• DATA LISTING:
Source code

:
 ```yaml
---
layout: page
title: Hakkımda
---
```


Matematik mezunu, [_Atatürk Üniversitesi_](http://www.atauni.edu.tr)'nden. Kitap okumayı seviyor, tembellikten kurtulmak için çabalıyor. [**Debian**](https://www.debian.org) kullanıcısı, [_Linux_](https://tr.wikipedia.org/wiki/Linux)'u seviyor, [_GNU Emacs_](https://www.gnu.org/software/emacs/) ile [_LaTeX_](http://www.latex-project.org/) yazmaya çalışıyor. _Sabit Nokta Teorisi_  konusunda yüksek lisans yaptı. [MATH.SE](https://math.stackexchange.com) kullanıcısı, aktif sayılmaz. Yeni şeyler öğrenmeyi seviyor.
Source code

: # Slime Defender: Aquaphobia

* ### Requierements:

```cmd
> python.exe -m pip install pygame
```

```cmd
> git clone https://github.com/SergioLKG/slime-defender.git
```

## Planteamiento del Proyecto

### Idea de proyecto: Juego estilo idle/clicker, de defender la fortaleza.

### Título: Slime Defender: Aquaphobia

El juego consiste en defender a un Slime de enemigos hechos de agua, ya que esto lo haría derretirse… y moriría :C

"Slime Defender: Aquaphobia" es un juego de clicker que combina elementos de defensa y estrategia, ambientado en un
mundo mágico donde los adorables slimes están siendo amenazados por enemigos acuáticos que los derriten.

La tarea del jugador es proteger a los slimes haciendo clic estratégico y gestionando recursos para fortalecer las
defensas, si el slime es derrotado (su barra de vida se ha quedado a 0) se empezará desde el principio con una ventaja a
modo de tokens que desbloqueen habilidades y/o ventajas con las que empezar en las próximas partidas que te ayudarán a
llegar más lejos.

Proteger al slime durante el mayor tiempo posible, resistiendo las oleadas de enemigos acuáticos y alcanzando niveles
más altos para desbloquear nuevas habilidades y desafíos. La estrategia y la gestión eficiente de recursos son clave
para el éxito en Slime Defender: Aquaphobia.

• TASK ITEM:
Repeat, exactly as they stand above, the lines from the line with "## Planteamiento del Proyecto" to the line with "mundo mágico donde", both lines included.

• RESPONSE TO THE TASK:
## Planteamiento del Proyecto

### Idea de proyecto: Juego estilo idle/clicker, de defender la fortaleza.

### Título: Slime Defender: Aquaphobia

El juego consiste en defender a un Slime de enemigos hechos de agua, ya que esto lo haría derretirse… y moriría :C

"Slime Defender: Aquaphobia" es un juego de clicker que combina elementos de defensa y estrategia, ambientado en un
mundo mágico donde los adorables slimes están siendo amenazados por enemigos acuáticos que los derriten.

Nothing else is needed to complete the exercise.